* **TASK INPUTS**:
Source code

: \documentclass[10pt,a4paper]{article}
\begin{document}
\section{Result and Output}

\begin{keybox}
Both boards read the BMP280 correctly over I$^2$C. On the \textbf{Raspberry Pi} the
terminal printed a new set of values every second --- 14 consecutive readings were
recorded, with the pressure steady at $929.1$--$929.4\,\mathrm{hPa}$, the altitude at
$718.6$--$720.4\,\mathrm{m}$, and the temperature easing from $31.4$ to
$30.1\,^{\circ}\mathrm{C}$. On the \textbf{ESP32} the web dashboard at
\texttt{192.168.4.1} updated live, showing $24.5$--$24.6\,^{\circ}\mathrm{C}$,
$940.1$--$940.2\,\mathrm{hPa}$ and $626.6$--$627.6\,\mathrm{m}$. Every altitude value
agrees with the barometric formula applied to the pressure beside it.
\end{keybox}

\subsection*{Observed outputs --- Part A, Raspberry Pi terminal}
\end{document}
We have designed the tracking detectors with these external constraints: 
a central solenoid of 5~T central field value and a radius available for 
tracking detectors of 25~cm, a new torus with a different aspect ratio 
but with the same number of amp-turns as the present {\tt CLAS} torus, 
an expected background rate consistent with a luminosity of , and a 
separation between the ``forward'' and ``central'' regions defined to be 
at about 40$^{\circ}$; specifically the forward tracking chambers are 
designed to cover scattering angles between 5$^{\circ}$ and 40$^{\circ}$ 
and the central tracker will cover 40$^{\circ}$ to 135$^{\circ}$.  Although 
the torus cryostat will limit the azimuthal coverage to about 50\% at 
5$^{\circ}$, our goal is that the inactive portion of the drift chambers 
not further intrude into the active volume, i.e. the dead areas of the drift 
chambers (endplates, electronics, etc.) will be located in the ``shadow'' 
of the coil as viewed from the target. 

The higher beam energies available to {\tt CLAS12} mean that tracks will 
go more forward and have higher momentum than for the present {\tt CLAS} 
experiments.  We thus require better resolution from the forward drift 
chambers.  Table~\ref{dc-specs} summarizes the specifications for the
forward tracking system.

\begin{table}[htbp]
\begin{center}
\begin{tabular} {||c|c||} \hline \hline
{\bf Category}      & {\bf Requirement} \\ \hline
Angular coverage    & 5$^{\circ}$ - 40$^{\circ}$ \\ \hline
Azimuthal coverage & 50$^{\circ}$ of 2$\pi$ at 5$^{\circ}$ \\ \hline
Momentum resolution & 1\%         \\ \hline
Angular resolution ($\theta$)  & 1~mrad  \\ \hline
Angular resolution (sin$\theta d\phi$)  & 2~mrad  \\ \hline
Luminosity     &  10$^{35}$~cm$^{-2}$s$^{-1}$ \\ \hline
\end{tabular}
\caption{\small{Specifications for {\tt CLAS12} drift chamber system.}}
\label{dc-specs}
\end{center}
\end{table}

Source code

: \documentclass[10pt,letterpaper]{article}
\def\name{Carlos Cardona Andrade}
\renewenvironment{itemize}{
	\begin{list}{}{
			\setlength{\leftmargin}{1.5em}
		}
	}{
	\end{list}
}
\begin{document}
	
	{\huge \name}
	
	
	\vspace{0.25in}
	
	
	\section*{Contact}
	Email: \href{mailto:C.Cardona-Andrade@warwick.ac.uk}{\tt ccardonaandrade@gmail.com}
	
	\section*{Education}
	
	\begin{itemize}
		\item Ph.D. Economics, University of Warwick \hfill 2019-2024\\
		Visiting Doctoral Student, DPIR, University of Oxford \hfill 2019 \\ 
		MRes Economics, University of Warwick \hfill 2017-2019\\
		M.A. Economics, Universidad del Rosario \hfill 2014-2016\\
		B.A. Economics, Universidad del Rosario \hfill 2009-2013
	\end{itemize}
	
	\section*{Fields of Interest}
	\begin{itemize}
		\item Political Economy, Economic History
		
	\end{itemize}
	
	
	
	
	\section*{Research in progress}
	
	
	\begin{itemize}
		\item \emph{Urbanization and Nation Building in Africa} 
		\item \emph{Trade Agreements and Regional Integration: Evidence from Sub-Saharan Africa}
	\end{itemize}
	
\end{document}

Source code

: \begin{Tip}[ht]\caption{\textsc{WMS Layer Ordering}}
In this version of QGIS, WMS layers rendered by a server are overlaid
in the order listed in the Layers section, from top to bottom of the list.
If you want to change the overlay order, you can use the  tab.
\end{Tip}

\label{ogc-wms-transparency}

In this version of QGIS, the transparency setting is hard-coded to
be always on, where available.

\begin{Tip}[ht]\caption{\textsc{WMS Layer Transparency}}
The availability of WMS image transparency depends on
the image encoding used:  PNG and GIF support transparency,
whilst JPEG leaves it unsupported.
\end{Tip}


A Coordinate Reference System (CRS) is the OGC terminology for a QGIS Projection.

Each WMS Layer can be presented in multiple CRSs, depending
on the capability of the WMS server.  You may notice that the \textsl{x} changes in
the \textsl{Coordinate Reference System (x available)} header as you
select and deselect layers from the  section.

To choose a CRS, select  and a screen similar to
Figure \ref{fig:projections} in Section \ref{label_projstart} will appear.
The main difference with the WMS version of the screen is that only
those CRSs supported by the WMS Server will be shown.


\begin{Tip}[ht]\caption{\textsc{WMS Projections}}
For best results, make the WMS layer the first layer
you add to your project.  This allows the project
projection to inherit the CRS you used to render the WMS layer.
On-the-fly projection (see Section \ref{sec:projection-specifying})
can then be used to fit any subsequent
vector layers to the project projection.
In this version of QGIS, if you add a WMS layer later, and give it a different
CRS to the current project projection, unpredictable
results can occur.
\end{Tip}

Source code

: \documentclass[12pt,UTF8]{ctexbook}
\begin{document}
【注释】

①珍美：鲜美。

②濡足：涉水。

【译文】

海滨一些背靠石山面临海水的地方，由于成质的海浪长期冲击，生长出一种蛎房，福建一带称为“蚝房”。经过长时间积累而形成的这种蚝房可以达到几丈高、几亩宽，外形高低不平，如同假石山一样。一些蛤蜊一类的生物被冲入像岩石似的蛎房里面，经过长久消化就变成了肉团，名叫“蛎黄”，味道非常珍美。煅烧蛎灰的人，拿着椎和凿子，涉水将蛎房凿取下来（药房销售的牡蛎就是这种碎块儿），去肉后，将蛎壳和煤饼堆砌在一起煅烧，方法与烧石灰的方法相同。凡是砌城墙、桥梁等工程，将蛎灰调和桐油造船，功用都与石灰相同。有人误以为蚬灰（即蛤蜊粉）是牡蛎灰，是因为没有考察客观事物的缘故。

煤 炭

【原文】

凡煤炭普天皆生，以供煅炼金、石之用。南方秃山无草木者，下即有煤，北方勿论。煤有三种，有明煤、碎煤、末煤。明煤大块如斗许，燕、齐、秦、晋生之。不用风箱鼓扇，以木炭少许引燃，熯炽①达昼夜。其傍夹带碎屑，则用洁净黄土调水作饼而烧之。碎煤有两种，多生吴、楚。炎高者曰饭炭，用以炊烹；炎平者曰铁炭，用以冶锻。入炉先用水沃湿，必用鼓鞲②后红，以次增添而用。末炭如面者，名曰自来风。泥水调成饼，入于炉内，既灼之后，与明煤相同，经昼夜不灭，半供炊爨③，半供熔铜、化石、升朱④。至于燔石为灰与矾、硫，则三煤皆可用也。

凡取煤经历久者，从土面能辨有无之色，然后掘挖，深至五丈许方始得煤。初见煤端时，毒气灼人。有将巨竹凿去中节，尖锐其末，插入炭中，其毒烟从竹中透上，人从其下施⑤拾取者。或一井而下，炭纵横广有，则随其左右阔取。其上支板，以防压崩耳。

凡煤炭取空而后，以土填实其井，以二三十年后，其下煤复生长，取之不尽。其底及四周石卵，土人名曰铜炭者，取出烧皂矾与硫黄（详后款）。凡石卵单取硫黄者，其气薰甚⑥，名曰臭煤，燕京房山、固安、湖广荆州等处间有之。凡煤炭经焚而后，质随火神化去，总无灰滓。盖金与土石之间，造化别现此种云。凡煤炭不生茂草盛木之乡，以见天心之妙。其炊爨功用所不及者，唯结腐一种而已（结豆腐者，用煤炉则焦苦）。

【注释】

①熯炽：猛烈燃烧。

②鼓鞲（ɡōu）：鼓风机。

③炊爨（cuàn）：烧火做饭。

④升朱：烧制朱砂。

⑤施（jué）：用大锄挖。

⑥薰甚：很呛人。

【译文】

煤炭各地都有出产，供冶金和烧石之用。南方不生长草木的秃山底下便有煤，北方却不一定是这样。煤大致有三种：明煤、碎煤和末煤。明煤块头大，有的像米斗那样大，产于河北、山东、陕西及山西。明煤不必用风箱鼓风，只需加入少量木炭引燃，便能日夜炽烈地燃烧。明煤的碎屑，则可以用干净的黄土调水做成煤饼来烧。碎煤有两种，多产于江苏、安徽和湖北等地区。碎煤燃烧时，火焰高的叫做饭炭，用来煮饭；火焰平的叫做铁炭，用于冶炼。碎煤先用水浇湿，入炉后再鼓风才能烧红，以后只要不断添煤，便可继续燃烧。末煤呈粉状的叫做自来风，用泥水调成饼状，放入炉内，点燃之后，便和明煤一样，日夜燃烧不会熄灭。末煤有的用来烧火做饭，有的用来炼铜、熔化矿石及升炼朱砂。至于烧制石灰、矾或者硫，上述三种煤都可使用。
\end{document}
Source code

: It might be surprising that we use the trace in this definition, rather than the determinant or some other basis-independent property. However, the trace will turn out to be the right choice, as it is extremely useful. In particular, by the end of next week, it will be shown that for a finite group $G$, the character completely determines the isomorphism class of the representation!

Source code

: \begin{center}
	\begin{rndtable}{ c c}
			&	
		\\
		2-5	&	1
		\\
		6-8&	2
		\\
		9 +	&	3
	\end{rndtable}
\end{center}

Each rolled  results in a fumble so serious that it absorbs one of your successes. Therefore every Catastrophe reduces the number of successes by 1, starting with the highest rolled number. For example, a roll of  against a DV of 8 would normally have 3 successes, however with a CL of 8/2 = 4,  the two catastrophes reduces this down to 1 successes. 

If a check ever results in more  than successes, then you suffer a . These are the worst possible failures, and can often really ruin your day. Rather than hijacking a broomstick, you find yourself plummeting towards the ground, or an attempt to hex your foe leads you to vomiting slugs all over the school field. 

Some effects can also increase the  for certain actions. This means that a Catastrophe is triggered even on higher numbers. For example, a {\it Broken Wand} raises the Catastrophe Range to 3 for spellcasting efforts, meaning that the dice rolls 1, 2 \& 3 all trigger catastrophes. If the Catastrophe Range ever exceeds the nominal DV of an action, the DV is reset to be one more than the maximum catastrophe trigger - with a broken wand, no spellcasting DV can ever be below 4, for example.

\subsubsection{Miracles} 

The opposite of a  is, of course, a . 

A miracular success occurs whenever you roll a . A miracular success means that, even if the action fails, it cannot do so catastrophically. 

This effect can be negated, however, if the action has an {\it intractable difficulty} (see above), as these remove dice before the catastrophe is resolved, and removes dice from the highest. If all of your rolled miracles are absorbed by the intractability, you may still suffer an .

* **EXERCISE REQUIREMENTS**: In the data above, copy every line where the string "list" appears.

* **PROBLEM SOLUTION**:
	\begin{list}{}{
	\end{list}
in the order listed in the Layers section, from top to bottom of the list.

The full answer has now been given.